#### Your objective
Set down exactly, from the records below, the line with "- [ADDED] Helpers" through the line with "- [FIXED] Success", and nothing else.

#### Records supplied
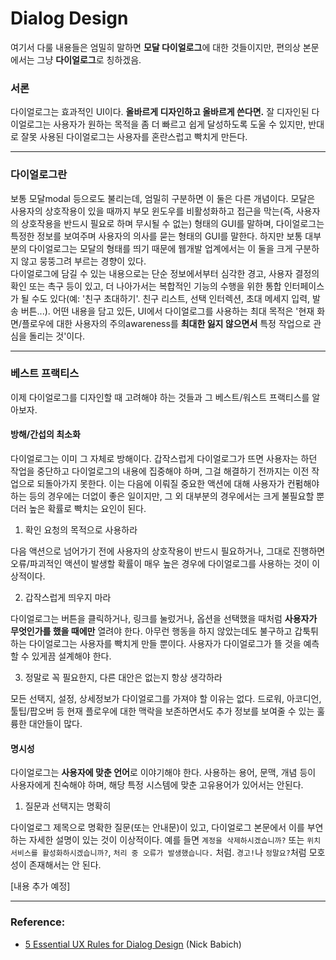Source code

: # Dialog Design

여기서 다룰 내용들은 엄밀히 말하면 **모달 다이얼로그**에 대한 것들이지만, 편의상 본문에서는 그냥 **다이얼로그**로 칭하겠음.

### 서론

다이얼로그는 효과적인 UI이다. **올바르게 디자인하고 올바르게 쓴다면.** 잘 디자인된 다이얼로그는 사용자가 원하는 목적을 좀 더 빠르고 쉽게 달성하도록 도울 수 있지만, 반대로 잘못 사용된 다이얼로그는 사용자를 혼란스럽고 빡치게 만든다.

***

### 다이얼로그란

보통 모달modal 등으로도 불리는데, 엄밀히 구분하면 이 둘은 다른 개념이다. 모달은 사용자의 상호작용이 있을 때까지 부모 윈도우를 비활성화하고 접근을 막는(즉, 사용자의 상호작용을 반드시 필요로 하며 무시될 수 없는) 형태의 GUI를 말하며, 다이얼로그는 특정한 정보를 보여주며 사용자의 의사를 묻는 형태의 GUI를 말한다. 하지만 보통 대부분의 다이얼로그는 모달의 형태를 띄기 때문에 웹개발 업계에서는 이 둘을 크게 구분하지 않고 뭉뚱그려 부르는 경향이 있다.  
다이얼로그에 담길 수 있는 내용으로는 단순 정보에서부터 심각한 경고, 사용자 결정의 확인 또는 촉구 등이 있고, 더 나아가서는 복합적인 기능의 수행을 위한 통합 인터페이스가 될 수도 있다(예: '친구 초대하기'. 친구 리스트, 선택 인터렉션, 초대 메세지 입력, 발송 버튼...). 어떤 내용을 담고 있든, UI에서 다이얼로그를 사용하는 최대 목적은 '현재 화면/플로우에 대한 사용자의 주의awareness를 **최대한 잃지 않으면서** 특정 작업으로 관심을 돌리는 것'이다.

***


### 베스트 프랙티스

이제 다이얼로그를 디자인할 때 고려해야 하는 것들과 그 베스트/워스트 프랙티스를 알아보자.

#### 방해/간섭의 최소화

다이얼로그는 이미 그 자체로 방해이다. 갑작스럽게 다이얼로그가 뜨면 사용자는 하던 작업을 중단하고 다이얼로그의 내용에 집중해야 하며, 그걸 해결하기 전까지는 이전 작업으로 되돌아가지 못한다. 이는 다음에 이뤄질 중요한 액션에 대해 사용자가 컨펌해야 하는 등의 경우에는 더없이 좋은 일이지만, 그 외 대부분의 경우에서는 크게 불필요할 뿐더러 높은 확률로 빡치는 요인이 된다.

1. 확인 요청의 목적으로 사용하라

  다음 액션으로 넘어가기 전에 사용자의 상호작용이 반드시 필요하거나, 그대로 진행하면 오류/파괴적인 액션이 발생할 확률이 매우 높은 경우에 다이얼로그를 사용하는 것이 이상적이다.

2. 갑작스럽게 띄우지 마라

  다이얼로그는 버튼을 클릭하거나, 링크를 눌렀거나, 옵션을 선택했을 때처럼 **사용자가 무엇인가를 했을 때에만** 열려야 한다. 아무런 행동을 하지 않았는데도 불구하고 갑툭튀하는 다이얼로그는 사용자를 빡치게 만들 뿐이다. 사용자가 다이얼로그가 뜰 것을 예측할 수 있게끔 설계해야 한다.

3. 정말로 꼭 필요한지, 다른 대안은 없는지 항상 생각하라

  모든 선택지, 설정, 상세정보가 다이얼로그를 가져야 할 이유는 없다. 드로워, 아코디언, 툴팁/팝오버 등 현재 플로우에 대한 맥락을 보존하면서도 추가 정보를 보여줄 수 있는 훌륭한 대안들이 많다.


#### 명시성

다이얼로그는 **사용자에 맞춘 언어**로 이야기해야 한다. 사용하는 용어, 문맥, 개념 등이 사용자에게 친숙해야 하며, 해당 특정 시스템에 맞춘 고유용어가 있어서는 안된다.

1. 질문과 선택지는 명확히

  다이얼로그 제목으로 명확한 질문(또는 안내문)이 있고, 다이얼로그 본문에서 이를 부연하는 자세한 설명이 있는 것이 이상적이다. 예를 들면 `계정을 삭제하시겠습니까?` 또는 `위치 서비스를 활성화하시겠습니까?`, `처리 중 오류가 발생했습니다.` 처럼. `경고!`나 `정말요?`처럼 모호성이 존재해서는 안 된다.

[내용 추가 예정]

***

### Reference:

 * [5 Essential UX Rules for Dialog Design] (Nick Babich)

[5 Essential UX Rules for Dialog Design]:https://uxplanet.org/5-essential-ux-rules-for-dialog-design-4de258c22116
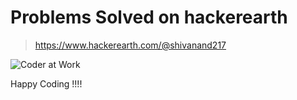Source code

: 
# Problems Solved on hackerearth

> https://www.hackerearth.com/@shivanand217

![Coder at Work](https://cloud.githubusercontent.com/assets/4745789/21447248/0884e3b8-c8f8-11e6-8ce3-74ff6502cbca.gif)

Happy Coding !!!!
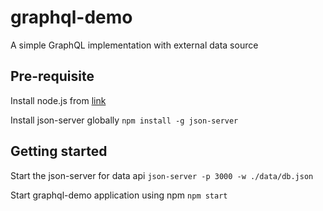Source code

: # graphql-demo
A simple GraphQL implementation with external data source

## Pre-requisite
Install node.js from [link](https://nodejs.org/en/download/)

Install json-server globally 
`
  npm install -g json-server
`

## Getting started
Start the json-server for data api
`
  json-server -p 3000 -w ./data/db.json
`

Start graphql-demo application using npm
`
  npm start
`
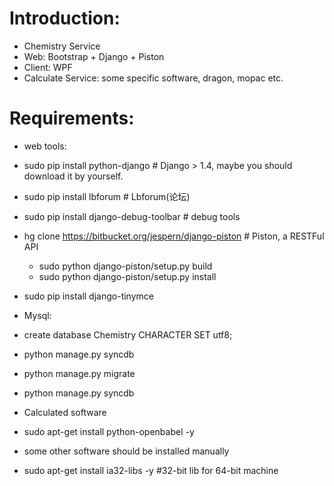 # Introduction:

 * Chemistry Service
 * Web: Bootstrap + Django + Piston
 * Client: WPF
 * Calculate Service: some specific software, dragon, mopac etc.

# Requirements:
 * web tools:
  * sudo pip install python-django    # Django > 1.4, maybe you should download it by yourself.
  * sudo pip install lbforum          # Lbforum(论坛)
  * sudo pip install django-debug-toolbar   # debug tools
  * hg clone https://bitbucket.org/jespern/django-piston   # Piston, a RESTFul API 
     * sudo python django-piston/setup.py build
     * sudo python django-piston/setup.py install
  * sudo pip install django-tinymce
 
 * Mysql:
  * create database Chemistry CHARACTER SET utf8;
  * python manage.py syncdb
  * python manage.py migrate
  * python manage.py syncdb

 * Calculated software
  * sudo apt-get install python-openbabel -y
  * some other software should be installed manually
  * sudo apt-get install ia32-libs -y  #32-bit lib for 64-bit machine
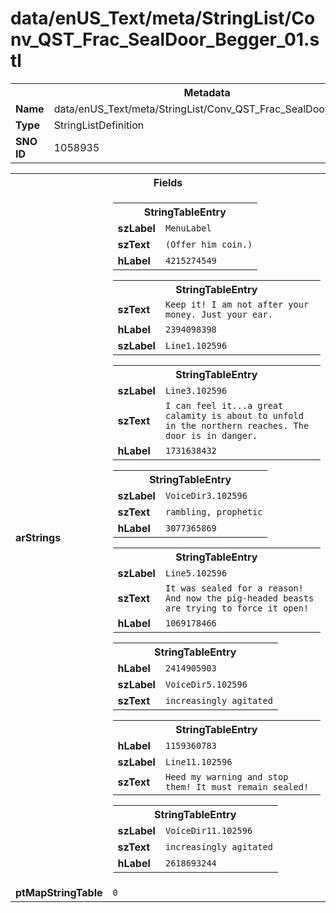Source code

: <h1>data/enUS_Text/meta/StringList/Conv_QST_Frac_SealDoor_Begger_01.stl</h1><table><tr><th colspan="100%">Metadata</th></tr><tr><td><b>Name</b></td><td>data/enUS_Text/meta/StringList/Conv_QST_Frac_SealDoor_Begger_01.stl</td></tr><tr><td><b>Type</b></td><td>StringListDefinition</td></tr><tr><td><b>SNO ID</b></td><td>1058935</td></tr></table>

<table><tr><th colspan="100%">Fields</th></tr><tr><td><b>arStrings</b></td><td><table><tr><th colspan="100%">StringTableEntry</th></tr><tr><td><b>szLabel</b></td><td><code>MenuLabel</code></td></tr><tr><td><b>szText</b></td><td><code>(Offer him coin.)</code></td></tr><tr><td><b>hLabel</b></td><td><code>4215274549</code></td></tr></table>


<table><tr><th colspan="100%">StringTableEntry</th></tr><tr><td><b>szText</b></td><td><code>Keep it! I am not after your money. Just your ear.</code></td></tr><tr><td><b>hLabel</b></td><td><code>2394098398</code></td></tr><tr><td><b>szLabel</b></td><td><code>Line1.102596</code></td></tr></table>


<table><tr><th colspan="100%">StringTableEntry</th></tr><tr><td><b>szLabel</b></td><td><code>Line3.102596</code></td></tr><tr><td><b>szText</b></td><td><code>I can feel it...a great calamity is about to unfold in the northern reaches. The door is in danger.</code></td></tr><tr><td><b>hLabel</b></td><td><code>1731638432</code></td></tr></table>


<table><tr><th colspan="100%">StringTableEntry</th></tr><tr><td><b>szLabel</b></td><td><code>VoiceDir3.102596</code></td></tr><tr><td><b>szText</b></td><td><code>rambling, prophetic</code></td></tr><tr><td><b>hLabel</b></td><td><code>3077365869</code></td></tr></table>


<table><tr><th colspan="100%">StringTableEntry</th></tr><tr><td><b>szLabel</b></td><td><code>Line5.102596</code></td></tr><tr><td><b>szText</b></td><td><code>It was sealed for a reason! And now the pig-headed beasts are trying to force it open!</code></td></tr><tr><td><b>hLabel</b></td><td><code>1069178466</code></td></tr></table>


<table><tr><th colspan="100%">StringTableEntry</th></tr><tr><td><b>hLabel</b></td><td><code>2414905903</code></td></tr><tr><td><b>szLabel</b></td><td><code>VoiceDir5.102596</code></td></tr><tr><td><b>szText</b></td><td><code>increasingly agitated</code></td></tr></table>


<table><tr><th colspan="100%">StringTableEntry</th></tr><tr><td><b>hLabel</b></td><td><code>1159360783</code></td></tr><tr><td><b>szLabel</b></td><td><code>Line11.102596</code></td></tr><tr><td><b>szText</b></td><td><code>Heed my warning and stop them! It must remain sealed!</code></td></tr></table>


<table><tr><th colspan="100%">StringTableEntry</th></tr><tr><td><b>szLabel</b></td><td><code>VoiceDir11.102596</code></td></tr><tr><td><b>szText</b></td><td><code>increasingly agitated</code></td></tr><tr><td><b>hLabel</b></td><td><code>2618693244</code></td></tr></table>


</td></tr><tr><td><b>ptMapStringTable</b></td><td><code>0</code></td></tr></table>

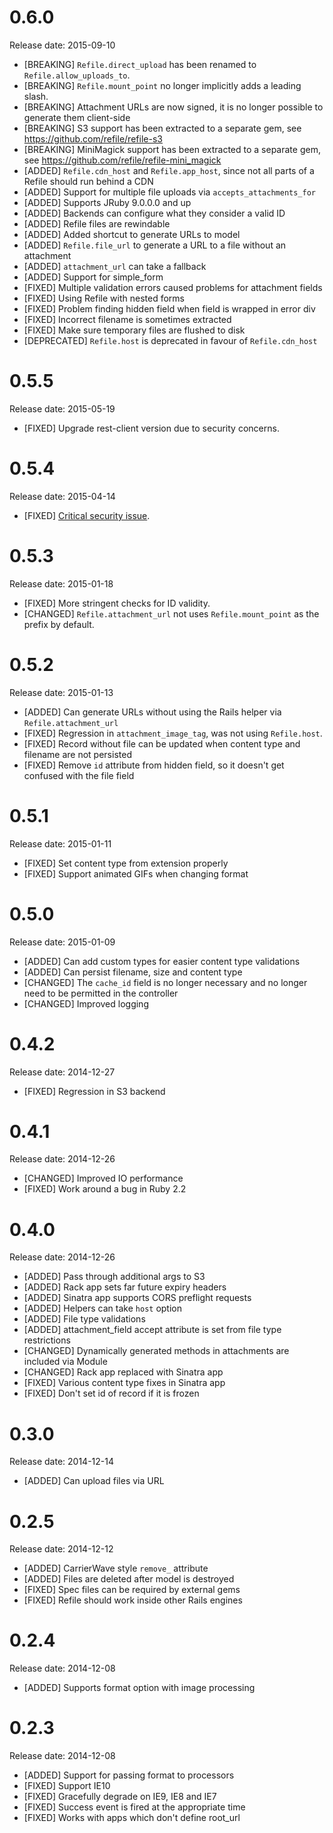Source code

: # 0.6.0

Release date: 2015-09-10

- [BREAKING] `Refile.direct_upload` has been renamed to `Refile.allow_uploads_to`.
- [BREAKING] `Refile.mount_point` no longer implicitly adds a leading slash.
- [BREAKING] Attachment URLs are now signed, it is no longer possible to generate them client-side
- [BREAKING] S3 support has been extracted to a separate gem, see https://github.com/refile/refile-s3
- [BREAKING] MiniMagick support has been extracted to a separate gem, see https://github.com/refile/refile-mini_magick
- [ADDED] `Refile.cdn_host` and `Refile.app_host`, since not all parts of a Refile should run behind a CDN
- [ADDED] Support for multiple file uploads via `accepts_attachments_for`
- [ADDED] Supports JRuby 9.0.0.0 and up
- [ADDED] Backends can configure what they consider a valid ID
- [ADDED] Refile files are rewindable
- [ADDED] Added shortcut to generate URLs to model
- [ADDED] `Refile.file_url` to generate a URL to a file without an attachment
- [ADDED] `attachment_url` can take a fallback
- [ADDED] Support for simple_form
- [FIXED] Multiple validation errors caused problems for attachment fields
- [FIXED] Using Refile with nested forms
- [FIXED] Problem finding hidden field when field is wrapped in error div
- [FIXED] Incorrect filename is sometimes extracted
- [FIXED] Make sure temporary files are flushed to disk
- [DEPRECATED] `Refile.host` is deprecated in favour of `Refile.cdn_host`

# 0.5.5

Release date: 2015-05-19

- [FIXED] Upgrade rest-client version due to security concerns.

# 0.5.4

Release date: 2015-04-14

- [FIXED] [Critical security issue](https://groups.google.com/forum/#!topic/ruby-security-ann/VIfMO2LvzNs).

# 0.5.3

Release date: 2015-01-18

- [FIXED] More stringent checks for ID validity.
- [CHANGED] `Refile.attachment_url` not uses `Refile.mount_point` as the prefix by default.

# 0.5.2

Release date: 2015-01-13

- [ADDED] Can generate URLs without using the Rails helper via `Refile.attachment_url`
- [FIXED] Regression in `attachment_image_tag`, was not using `Refile.host`.
- [FIXED] Record without file can be updated when content type and filename are not persisted
- [FIXED] Remove `id` attribute from hidden field, so it doesn't get confused with the file field

# 0.5.1

Release date: 2015-01-11

- [FIXED] Set content type from extension properly
- [FIXED] Support animated GIFs when changing format

# 0.5.0

Release date: 2015-01-09

- [ADDED] Can add custom types for easier content type validations
- [ADDED] Can persist filename, size and content type
- [CHANGED] The `cache_id` field is no longer necessary and no longer need to be permitted in the controller
- [CHANGED] Improved logging

# 0.4.2

Release date: 2014-12-27

- [FIXED] Regression in S3 backend

# 0.4.1

Release date: 2014-12-26

- [CHANGED] Improved IO performance
- [FIXED] Work around a bug in Ruby 2.2

# 0.4.0

Release date: 2014-12-26

- [ADDED] Pass through additional args to S3
- [ADDED] Rack app sets far future expiry headers
- [ADDED] Sinatra app supports CORS preflight requests
- [ADDED] Helpers can take `host` option
- [ADDED] File type validations
- [ADDED] attachment_field accept attribute is set from file type restrictions
- [CHANGED] Dynamically generated methods in attachments are included via Module
- [CHANGED] Rack app replaced with Sinatra app
- [FIXED] Various content type fixes in Sinatra app
- [FIXED] Don't set id of record if it is frozen

# 0.3.0

Release date: 2014-12-14

- [ADDED] Can upload files via URL

# 0.2.5

Release date: 2014-12-12

- [ADDED] CarrierWave style `remove_` attribute
- [ADDED] Files are deleted after model is destroyed
- [FIXED] Spec files can be required by external gems
- [FIXED] Refile should work inside other Rails engines

# 0.2.4

Release date: 2014-12-08

- [ADDED] Supports format option with image processing

# 0.2.3

Release date: 2014-12-08

- [ADDED] Support for passing format to processors
- [FIXED] Support IE10
- [FIXED] Gracefully degrade on IE9, IE8 and IE7
- [FIXED] Success event is fired at the appropriate time
- [FIXED] Works with apps which don't define root_url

#### Written answer
- [ADDED] Helpers can take `host` option
- [ADDED] File type validations
- [ADDED] attachment_field accept attribute is set from file type restrictions
- [CHANGED] Dynamically generated methods in attachments are included via Module
- [CHANGED] Rack app replaced with Sinatra app
- [FIXED] Various content type fixes in Sinatra app
- [FIXED] Don't set id of record if it is frozen

# 0.3.0

Release date: 2014-12-14

- [ADDED] Can upload files via URL

# 0.2.5

Release date: 2014-12-12

- [ADDED] CarrierWave style `remove_` attribute
- [ADDED] Files are deleted after model is destroyed
- [FIXED] Spec files can be required by external gems
- [FIXED] Refile should work inside other Rails engines

# 0.2.4

Release date: 2014-12-08

- [ADDED] Supports format option with image processing

# 0.2.3

Release date: 2014-12-08

- [ADDED] Support for passing format to processors
- [FIXED] Support IE10
- [FIXED] Gracefully degrade on IE9, IE8 and IE7
- [FIXED] Success event is fired at the appropriate time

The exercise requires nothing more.